> [Task] If a line of the data below holds the string "including", copy it.

(Records from a collection)
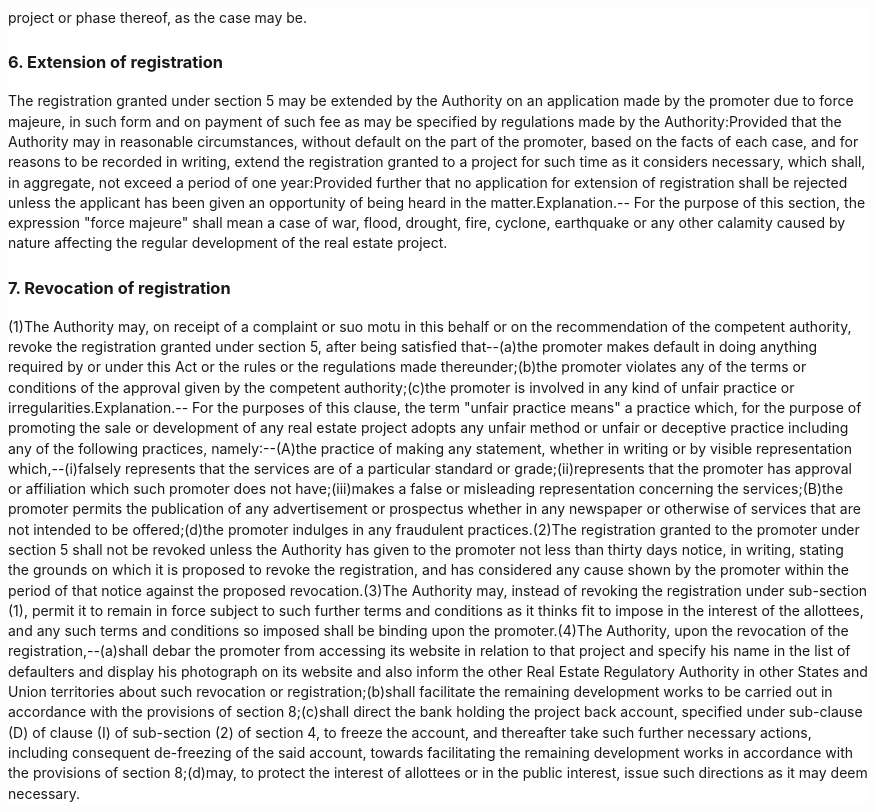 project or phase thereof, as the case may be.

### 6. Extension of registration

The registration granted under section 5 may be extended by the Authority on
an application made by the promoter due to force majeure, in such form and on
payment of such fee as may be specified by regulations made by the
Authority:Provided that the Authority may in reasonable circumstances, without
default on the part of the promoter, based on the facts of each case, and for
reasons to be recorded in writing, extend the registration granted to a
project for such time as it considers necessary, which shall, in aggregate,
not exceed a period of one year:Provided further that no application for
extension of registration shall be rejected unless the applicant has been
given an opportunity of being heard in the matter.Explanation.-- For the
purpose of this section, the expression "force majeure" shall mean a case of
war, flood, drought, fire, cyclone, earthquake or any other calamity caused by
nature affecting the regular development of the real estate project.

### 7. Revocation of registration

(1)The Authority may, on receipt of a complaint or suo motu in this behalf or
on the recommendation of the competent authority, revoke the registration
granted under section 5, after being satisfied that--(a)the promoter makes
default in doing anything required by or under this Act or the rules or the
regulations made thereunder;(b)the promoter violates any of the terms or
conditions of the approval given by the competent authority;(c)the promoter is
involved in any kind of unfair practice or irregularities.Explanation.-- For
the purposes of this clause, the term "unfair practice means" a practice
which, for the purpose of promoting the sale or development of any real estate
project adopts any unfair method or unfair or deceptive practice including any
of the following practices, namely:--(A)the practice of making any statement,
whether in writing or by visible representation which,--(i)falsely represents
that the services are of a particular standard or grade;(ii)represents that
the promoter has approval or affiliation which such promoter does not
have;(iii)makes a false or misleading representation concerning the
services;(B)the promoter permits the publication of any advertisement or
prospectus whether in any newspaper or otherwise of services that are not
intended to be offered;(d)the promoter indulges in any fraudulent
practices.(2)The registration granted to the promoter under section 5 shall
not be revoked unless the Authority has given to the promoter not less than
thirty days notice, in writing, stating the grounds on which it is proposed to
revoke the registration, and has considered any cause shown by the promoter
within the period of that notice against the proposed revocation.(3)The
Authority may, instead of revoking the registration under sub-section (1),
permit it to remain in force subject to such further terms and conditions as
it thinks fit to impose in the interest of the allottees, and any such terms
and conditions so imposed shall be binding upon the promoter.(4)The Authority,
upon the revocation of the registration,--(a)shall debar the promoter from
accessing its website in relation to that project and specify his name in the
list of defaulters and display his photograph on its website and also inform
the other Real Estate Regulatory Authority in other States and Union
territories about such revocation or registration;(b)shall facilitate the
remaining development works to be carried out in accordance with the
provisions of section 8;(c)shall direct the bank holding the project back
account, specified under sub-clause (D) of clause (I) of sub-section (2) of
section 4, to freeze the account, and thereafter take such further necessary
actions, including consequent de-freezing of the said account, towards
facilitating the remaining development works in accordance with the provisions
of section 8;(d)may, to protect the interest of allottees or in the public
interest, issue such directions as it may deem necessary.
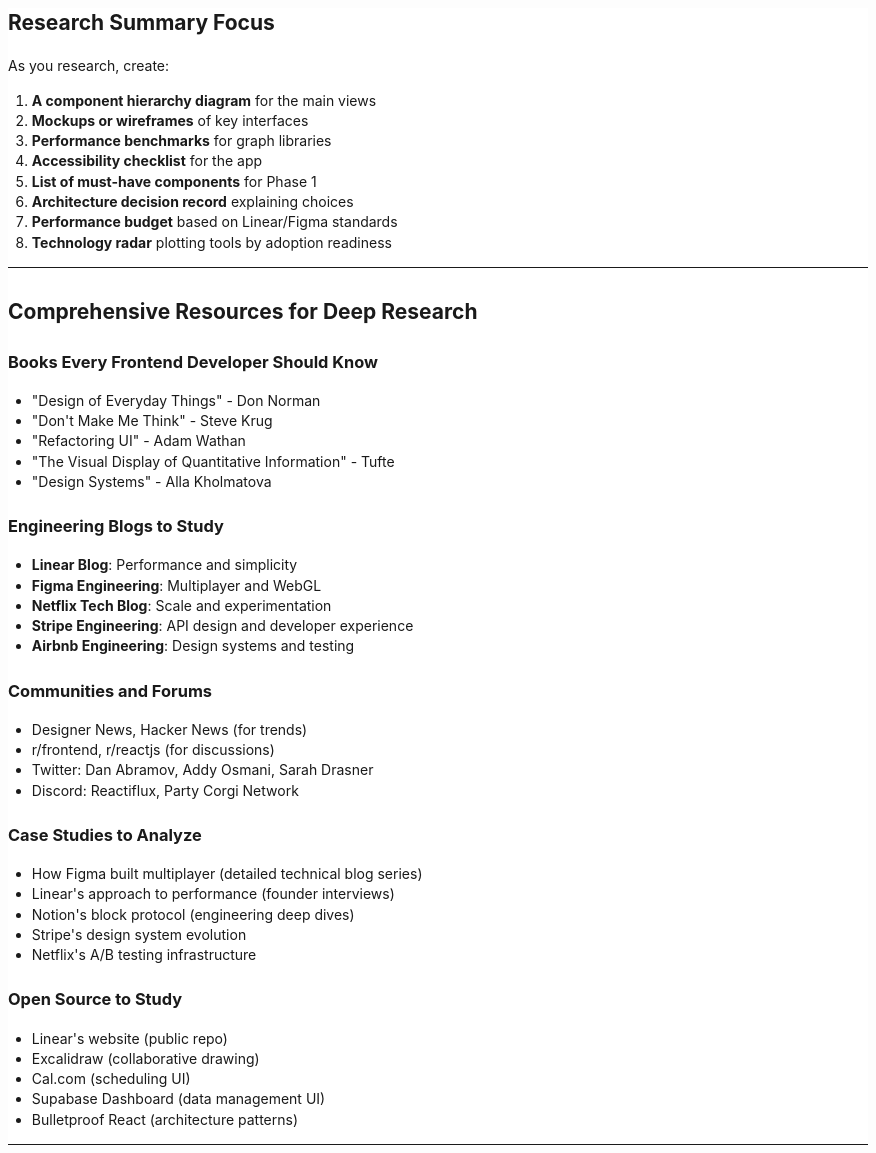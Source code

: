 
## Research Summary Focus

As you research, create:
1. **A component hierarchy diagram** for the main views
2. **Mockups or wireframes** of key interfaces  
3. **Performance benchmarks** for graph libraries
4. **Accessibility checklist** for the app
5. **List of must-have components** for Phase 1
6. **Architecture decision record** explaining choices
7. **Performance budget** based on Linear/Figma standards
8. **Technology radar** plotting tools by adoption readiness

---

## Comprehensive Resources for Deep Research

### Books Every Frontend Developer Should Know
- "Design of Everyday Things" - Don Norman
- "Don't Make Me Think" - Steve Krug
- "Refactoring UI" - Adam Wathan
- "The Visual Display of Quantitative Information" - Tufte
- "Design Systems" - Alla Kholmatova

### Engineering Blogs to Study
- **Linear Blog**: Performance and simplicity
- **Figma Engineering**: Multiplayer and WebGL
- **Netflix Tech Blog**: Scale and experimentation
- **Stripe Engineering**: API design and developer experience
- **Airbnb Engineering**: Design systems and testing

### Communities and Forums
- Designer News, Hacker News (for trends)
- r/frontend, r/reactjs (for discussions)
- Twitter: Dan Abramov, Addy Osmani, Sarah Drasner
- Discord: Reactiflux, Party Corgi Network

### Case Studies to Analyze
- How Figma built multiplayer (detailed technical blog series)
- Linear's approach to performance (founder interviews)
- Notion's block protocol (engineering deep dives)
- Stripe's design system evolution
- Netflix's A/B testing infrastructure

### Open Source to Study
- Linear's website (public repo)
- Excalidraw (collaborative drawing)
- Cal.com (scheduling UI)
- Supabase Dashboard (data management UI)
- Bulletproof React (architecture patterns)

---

> [Output of the task]
project adopts any unfair method or unfair or deceptive practice including any
actions, including consequent de-freezing of the said account, towards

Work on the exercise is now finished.